**WHAT YOU SHOULD DO:** Each entry is to be given again precisely, and no picture may be carried over.

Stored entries

BEGIN

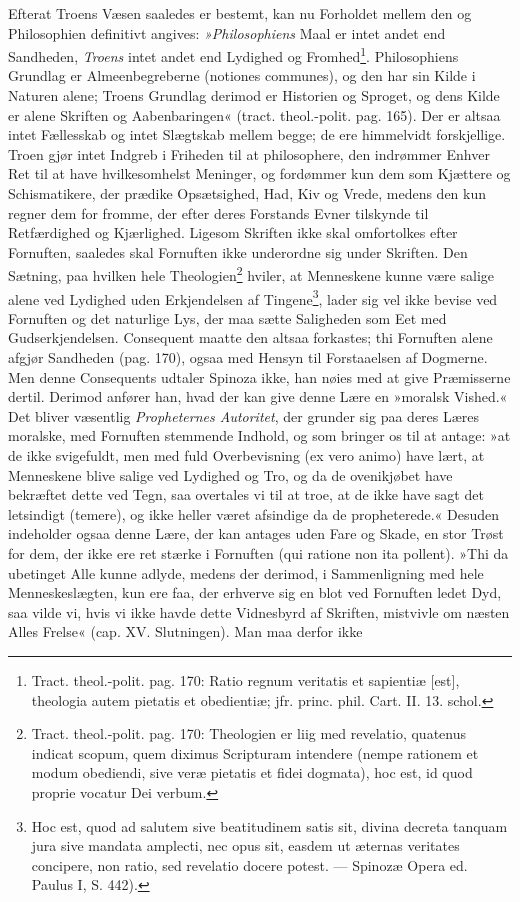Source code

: \documentclass[12pt,a4paper]{book}
\newcommand{\opage}[1]{\marginnote{\footnotesize\textit{[#1]}}}
\begin{document}
Efterat Troens Væsen saaledes er bestemt, kan nu Forholdet mellem den og Philosophien definitivt angives: \emph{»Philosophiens} Maal er intet andet end Sandheden, \emph{Troens} intet andet end Lydighed og Fromhed\footnote{Tract. theol.-polit. pag. 170: Ratio regnum veritatis et sapientiæ [est], theologia autem pietatis et obedientiæ; jfr. princ. phil. Cart. II. 13. schol.}. Philosophiens Grundlag er Almeenbegreberne (notiones communes), og den har sin Kilde i Naturen alene; Troens Grundlag derimod er Historien og Sproget, og dens Kilde er alene Skriften og Aabenbaringen« (tract. theol.-polit. pag. 165). Der er altsaa intet Fællesskab og intet Slægtskab mellem begge; de ere himmelvidt forskjellige. Troen gjør intet Indgreb i Friheden til at philosophere, den indrømmer Enhver Ret til at have hvilkesomhelst Meninger, og fordømmer kun dem som Kjættere og Schismatikere, der prædike Opsætsighed, Had, Kiv og Vrede, medens den kun regner dem for fromme,
\opage{158} \setcounter{footnote}{0}%
der efter deres Forstands Evner tilskynde til Retfærdighed og Kjærlighed. Ligesom Skriften ikke skal omfortolkes efter Fornuften, saaledes skal Fornuften ikke underordne sig under Skriften. Den Sætning, paa hvilken hele Theologien\footnote{Tract. theol.-polit. pag. 170: Theologien er liig med revelatio, quatenus indicat scopum, quem diximus Scripturam intendere (nempe rationem et modum obediendi, sive veræ pietatis et fidei dogmata), hoc est, id quod proprie vocatur Dei verbum.} hviler, at Menneskene kunne være salige alene ved Lydighed uden Erkjendelsen af Tingene\footnote{Hoc est, quod ad salutem sive beatitudinem satis sit, divina decreta tanquam jura sive mandata amplecti, nec opus sit, easdem ut æternas veritates concipere, non ratio, sed revelatio docere potest. --- Spinozæ Opera ed. Paulus I, S. 442).}, lader sig vel ikke bevise ved Fornuften og det naturlige Lys, der maa sætte Saligheden som Eet med Gudserkjendelsen. Consequent maatte den altsaa forkastes; thi Fornuften alene afgjør Sandheden (pag. 170), ogsaa med Hensyn til Forstaaelsen af Dogmerne. Men denne Consequents udtaler Spinoza ikke, han nøies med at give Præmisserne dertil. Derimod anfører han, hvad der kan give denne Lære en »moralsk Vished.« Det bliver væsentlig \emph{Propheternes Autoritet}, der grunder sig paa deres Læres moralske, med Fornuften stemmende Indhold, og som bringer os til at antage: »at de ikke svigefuldt, men med fuld Overbevisning (ex vero animo) have lært, at Menneskene blive salige ved Lydighed og Tro, og da de ovenikjøbet have bekræftet dette ved Tegn, saa overtales vi til at troe, at de ikke have sagt det letsindigt (temere), og ikke heller været afsindige da de propheterede.« Desuden indeholder ogsaa denne Lære, der kan antages uden Fare og Skade, en stor Trøst for dem, der ikke ere ret stærke i Fornuften (qui ratione non ita pollent). »Thi da ubetinget Alle kunne adlyde, medens der derimod, i Sammenligning med hele Menneskeslægten, kun ere faa, der erhverve sig en blot ved Fornuften ledet Dyd, saa vilde vi, hvis vi ikke havde dette Vidnesbyrd af Skriften, mistvivle om næsten Alles Frelse« (cap. XV. Slutningen). Man maa derfor ikke
\end{document}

END

**YOUR SOLUTION:**
Source code

: \documentclass[12pt,a4paper]{book}
\newcommand{\opage}[1]{\marginnote{\footnotesize\textit{[#1]}}}
\begin{document}
Efterat Troens Væsen saaledes er bestemt, kan nu Forholdet mellem den og Philosophien definitivt angives: \emph{»Philosophiens} Maal er intet andet end Sandheden, \emph{Troens} intet andet end Lydighed og Fromhed\footnote{Tract. theol.-polit. pag. 170: Ratio regnum veritatis et sapientiæ [est], theologia autem pietatis et obedientiæ; jfr. princ. phil. Cart. II. 13. schol.}. Philosophiens Grundlag er Almeenbegreberne (notiones communes), og den har sin Kilde i Naturen alene; Troens Grundlag derimod er Historien og Sproget, og dens Kilde er alene Skriften og Aabenbaringen« (tract. theol.-polit. pag. 165). Der er altsaa intet Fællesskab og intet Slægtskab mellem begge; de ere himmelvidt forskjellige. Troen gjør intet Indgreb i Friheden til at philosophere, den indrømmer Enhver Ret til at have hvilkesomhelst Meninger, og fordømmer kun dem som Kjættere og Schismatikere, der prædike Opsætsighed, Had, Kiv og Vrede, medens den kun regner dem for fromme,
\opage{158} \setcounter{footnote}{0}%
der efter deres Forstands Evner tilskynde til Retfærdighed og Kjærlighed. Ligesom Skriften ikke skal omfortolkes efter Fornuften, saaledes skal Fornuften ikke underordne sig under Skriften. Den Sætning, paa hvilken hele Theologien\footnote{Tract. theol.-polit. pag. 170: Theologien er liig med revelatio, quatenus indicat scopum, quem diximus Scripturam intendere (nempe rationem et modum obediendi, sive veræ pietatis et fidei dogmata), hoc est, id quod proprie vocatur Dei verbum.} hviler, at Menneskene kunne være salige alene ved Lydighed uden Erkjendelsen af Tingene\footnote{Hoc est, quod ad salutem sive beatitudinem satis sit, divina decreta tanquam jura sive mandata amplecti, nec opus sit, easdem ut æternas veritates concipere, non ratio, sed revelatio docere potest. --- Spinozæ Opera ed. Paulus I, S. 442).}, lader sig vel ikke bevise ved Fornuften og det naturlige Lys, der maa sætte Saligheden som Eet med Gudserkjendelsen. Consequent maatte den altsaa forkastes; thi Fornuften alene afgjør Sandheden (pag. 170), ogsaa med Hensyn til Forstaaelsen af Dogmerne. Men denne Consequents udtaler Spinoza ikke, han nøies med at give Præmisserne dertil. Derimod anfører han, hvad der kan give denne Lære en »moralsk Vished.« Det bliver væsentlig \emph{Propheternes Autoritet}, der grunder sig paa deres Læres moralske, med Fornuften stemmende Indhold, og som bringer os til at antage: »at de ikke svigefuldt, men med fuld Overbevisning (ex vero animo) have lært, at Menneskene blive salige ved Lydighed og Tro, og da de ovenikjøbet have bekræftet dette ved Tegn, saa overtales vi til at troe, at de ikke have sagt det letsindigt (temere), og ikke heller været afsindige da de propheterede.« Desuden indeholder ogsaa denne Lære, der kan antages uden Fare og Skade, en stor Trøst for dem, der ikke ere ret stærke i Fornuften (qui ratione non ita pollent). »Thi da ubetinget Alle kunne adlyde, medens der derimod, i Sammenligning med hele Menneskeslægten, kun ere faa, der erhverve sig en blot ved Fornuften ledet Dyd, saa vilde vi, hvis vi ikke havde dette Vidnesbyrd af Skriften, mistvivle om næsten Alles Frelse« (cap. XV. Slutningen). Man maa derfor ikke
\end{document}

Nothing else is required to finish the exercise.